_Task statement_
Gather all lines in the entries below that include the word "Shuffle".

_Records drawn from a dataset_
----
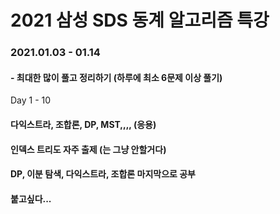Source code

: 
# 2021 삼성 SDS 동계 알고리즘 특강

### 2021.01.03 - 01.14
#### - 최대한 많이 풀고 정리하기 (하루에 최소 6문제 이상 풀기)
Day 1 - 10


#### 다익스트라, 조합론, DP, MST,,,, (응용)
#### 인덱스 트리도 자주 출제 (는 그냥 안할거다)
#### DP, 이분 탐색, 다익스트라, 조합론 마지막으로 공부
#### 붙고싶다...
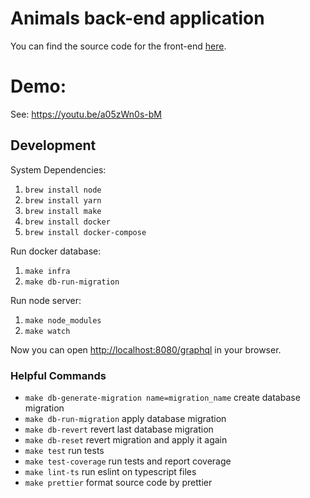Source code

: # Animals back-end application

 You can find the source code for the front-end [here](https://github.com/dino10bit/animals-front-end).

# Demo:
 See: https://youtu.be/a05zWn0s-bM

## Development

System Dependencies:

1. `brew install node`
2. `brew install yarn`
3. `brew install make`
4. `brew install docker`
5. `brew install docker-compose`

Run docker database:

1. `make infra`
2. `make db-run-migration`

Run node server:

1. `make node_modules`
2. `make watch`

Now you can open [http://localhost:8080/graphql](http://localhost:8080/graphql) in your browser.

### Helpful Commands

- `make db-generate-migration name=migration_name` create database migration
- `make db-run-migration` apply database migration
- `make db-revert` revert last database migration
- `make db-reset` revert migration and apply it again
- `make test` run tests
- `make test-coverage` run tests and report coverage
- `make lint-ts` run eslint on typescript files
- `make prettier` format source code by prettier
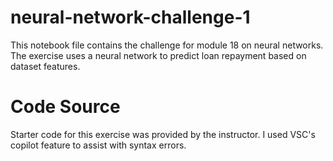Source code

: # neural-network-challenge-1
This notebook file contains the challenge for module 18 on neural networks. The exercise uses a neural network to predict loan repayment based on dataset features. 
# Code Source
Starter code for this exercise was provided by the instructor. I used VSC's copilot feature to assist with syntax errors. 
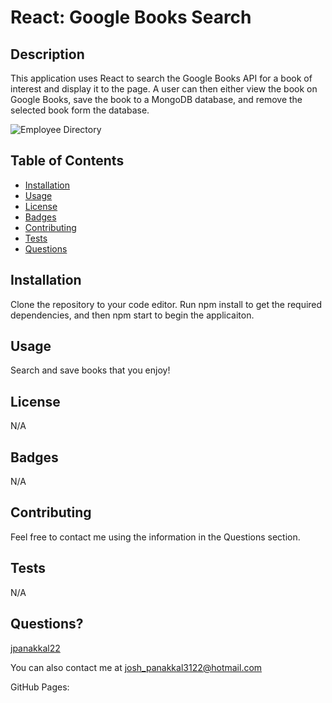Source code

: # React: Google Books Search

## Description
This application uses React to search the Google Books API for a book of interest and display it to the page. A user can then either view the book on Google Books, save the book to a MongoDB database, and remove the selected book form the database. 

![Employee Directory](./Img/google_books.PNG)

## Table of Contents

* [Installation](#installation)
* [Usage](#usage)
* [License](#license)
* [Badges](#badges)
* [Contributing](#contributing)
* [Tests](#tests)
* [Questions](#questions)

## Installation
Clone the repository to your code editor. Run npm install to get the required dependencies, and then npm start to begin the applicaiton.  

## Usage
Search and save books that you enjoy!

## License
N/A

## Badges
N/A

## Contributing 
Feel free to contact me using the information in the Questions section.

## Tests
N/A

## Questions?
[jpanakkal22](https://github.com/jpanakkal22)

You can also contact me at josh_panakkal3122@hotmail.com

GitHub Pages: 
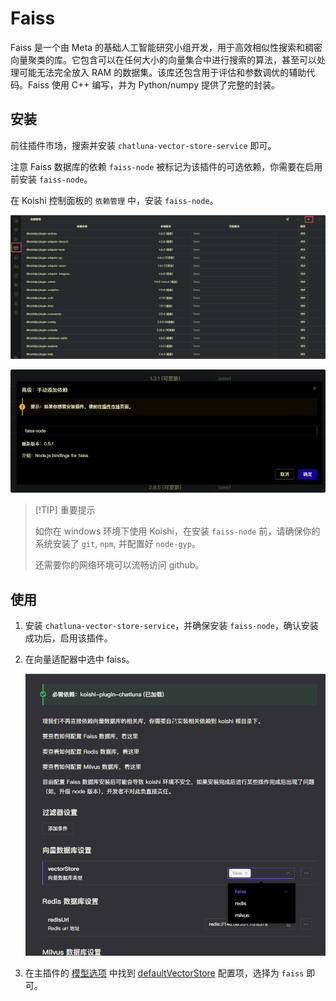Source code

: # Faiss

Faiss 是一个由 Meta 的基础人工智能研究小组开发，用于高效相似性搜索和稠密向量聚类的库。它包含可以在任何大小的向量集合中进行搜索的算法，甚至可以处理可能无法完全放入 RAM 的数据集。该库还包含用于评估和参数调优的辅助代码。Faiss 使用 C++ 编写，并为 Python/numpy 提供了完整的封装。

## 安装

前往插件市场，搜索并安装 `chatluna-vector-store-service` 即可。

注意 Faiss 数据库的依赖 `faiss-node` 被标记为该插件的可选依赖，你需要在启用前安装 `faiss-node`。

在 Koishi 控制面板的 `依赖管理` 中，安装 `faiss-node`。

![alt text](../../public/images/image-64.png)

![alt text](../../public/images/image-65.png)

>[!TIP] 重要提示
>
> 如你在 windows 环境下使用 Koishi，在安装 `faiss-node` 前，请确保你的系统安装了 `git`, `npm`, 并配置好 `node-gyp`。
>
> 还需要你的网络环境可以流畅访问 github。

## 使用

1. 安装 `chatluna-vector-store-service`，并确保安装 `faiss-node`，确认安装成功后，启用该插件。
2. 在向量适配器中选中 faiss。

   ![alt text](../../public/images/image-52.png)

3. 在主插件的 [模型选项](../useful-configurations.md#模型选项) 中找到 [defaultVectorStore](../useful-configurations.md#defaultvectorstore) 配置项，选择为 `faiss` 即可。
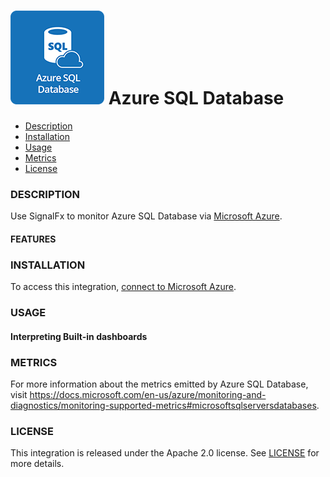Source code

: # ![](./img/integrations_azuresqldatabase.png) Azure SQL Database

- [Description](#description)
- [Installation](#installation)
- [Usage](#usage)
- [Metrics](#metrics)
- [License](#license)

### DESCRIPTION

Use SignalFx to monitor Azure SQL Database via [Microsoft Azure](https://github.com/signalfx/integrations/tree/master/azure)[](sfx_link:azure).

#### FEATURES

### INSTALLATION

To access this integration, [connect to Microsoft Azure](https://github.com/signalfx/integrations/tree/master/azure)[](sfx_link:azure).

### USAGE

#### Interpreting Built-in dashboards




### METRICS

For more information about the metrics emitted by Azure SQL Database, visit https://docs.microsoft.com/en-us/azure/monitoring-and-diagnostics/monitoring-supported-metrics#microsoftsqlserversdatabases.

### LICENSE

This integration is released under the Apache 2.0 license. See [LICENSE](./LICENSE) for more details.
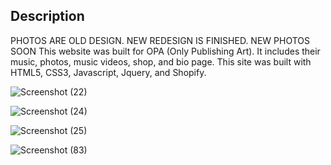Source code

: ## Description
PHOTOS ARE OLD DESIGN. NEW REDESIGN IS FINISHED. NEW PHOTOS SOON
This website was built for OPA (Only Publishing Art). It includes their music, photos, music videos, shop, and bio page. This site was built with HTML5, CSS3, Javascript, Jquery, and Shopify.

![Screenshot (22)](https://user-images.githubusercontent.com/43353267/140971983-a5a61133-f4aa-432f-858f-b653b94b204e.png)

![Screenshot (24)](https://user-images.githubusercontent.com/43353267/140972115-d1b43afd-eb5f-4316-a7f7-292ef7096337.png)

![Screenshot (25)](https://user-images.githubusercontent.com/43353267/140972219-2f1864a7-2c9f-4b4a-aac4-b4300510abba.png)

![Screenshot (83)](https://user-images.githubusercontent.com/43353267/68256847-1e742580-ffe6-11e9-81ee-0f86fc6b5618.png)

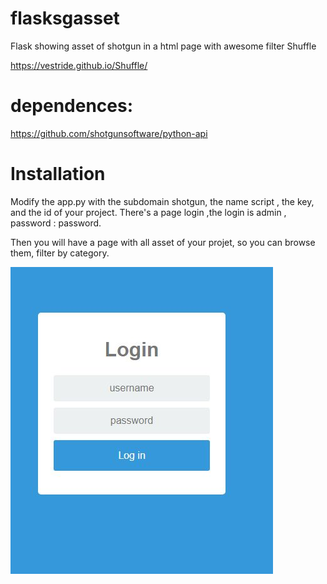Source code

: # flasksgasset
Flask showing asset of shotgun in a html page with awesome filter Shuffle

https://vestride.github.io/Shuffle/

# dependences:

https://github.com/shotgunsoftware/python-api

# Installation 

Modify the app.py with the subdomain shotgun, the name script , the key, and the id of your project.
There's a page login ,the login is admin , password : password.

Then you will have a page with all asset of your projet, so you can browse them, filter by category.

![screenshot](login.jpg)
----
_Response_
Flask showing asset of shotgun in a html page with awesome filter Shuffle
https://vestride.github.io/Shuffle/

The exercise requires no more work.